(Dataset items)
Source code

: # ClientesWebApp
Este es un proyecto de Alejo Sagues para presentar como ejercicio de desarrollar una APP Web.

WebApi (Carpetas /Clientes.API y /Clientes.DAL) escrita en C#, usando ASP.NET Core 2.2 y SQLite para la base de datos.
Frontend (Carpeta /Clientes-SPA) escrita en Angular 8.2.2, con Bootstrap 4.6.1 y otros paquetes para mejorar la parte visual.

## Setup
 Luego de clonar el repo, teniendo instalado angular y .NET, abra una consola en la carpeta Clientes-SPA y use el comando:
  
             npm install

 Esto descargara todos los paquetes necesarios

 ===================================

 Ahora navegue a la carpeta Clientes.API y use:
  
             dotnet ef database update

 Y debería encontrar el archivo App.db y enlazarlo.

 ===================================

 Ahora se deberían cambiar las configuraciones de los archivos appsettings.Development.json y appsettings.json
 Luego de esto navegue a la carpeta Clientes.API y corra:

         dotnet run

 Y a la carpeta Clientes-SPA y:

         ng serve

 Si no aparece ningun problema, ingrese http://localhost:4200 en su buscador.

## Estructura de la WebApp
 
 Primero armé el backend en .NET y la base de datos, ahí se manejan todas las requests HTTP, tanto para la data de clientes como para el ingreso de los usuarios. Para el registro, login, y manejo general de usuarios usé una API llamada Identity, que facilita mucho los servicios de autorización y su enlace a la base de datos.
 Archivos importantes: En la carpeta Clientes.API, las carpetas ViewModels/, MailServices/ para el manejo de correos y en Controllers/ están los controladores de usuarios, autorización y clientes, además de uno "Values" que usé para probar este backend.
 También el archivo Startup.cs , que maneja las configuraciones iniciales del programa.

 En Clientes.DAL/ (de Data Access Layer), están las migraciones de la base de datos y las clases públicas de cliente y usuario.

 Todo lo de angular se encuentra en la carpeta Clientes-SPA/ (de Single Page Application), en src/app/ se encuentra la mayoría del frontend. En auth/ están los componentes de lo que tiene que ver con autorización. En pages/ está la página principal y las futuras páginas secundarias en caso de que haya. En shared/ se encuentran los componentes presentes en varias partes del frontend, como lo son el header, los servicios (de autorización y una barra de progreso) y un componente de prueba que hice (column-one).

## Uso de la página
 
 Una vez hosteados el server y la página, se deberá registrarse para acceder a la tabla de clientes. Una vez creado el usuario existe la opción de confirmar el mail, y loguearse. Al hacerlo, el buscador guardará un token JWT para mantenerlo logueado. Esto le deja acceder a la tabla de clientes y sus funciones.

*What you are asked to do*. Using the data above, state the number of lines that contain the word "escrita"; add nothing else.

*Solution for this exercise*. 2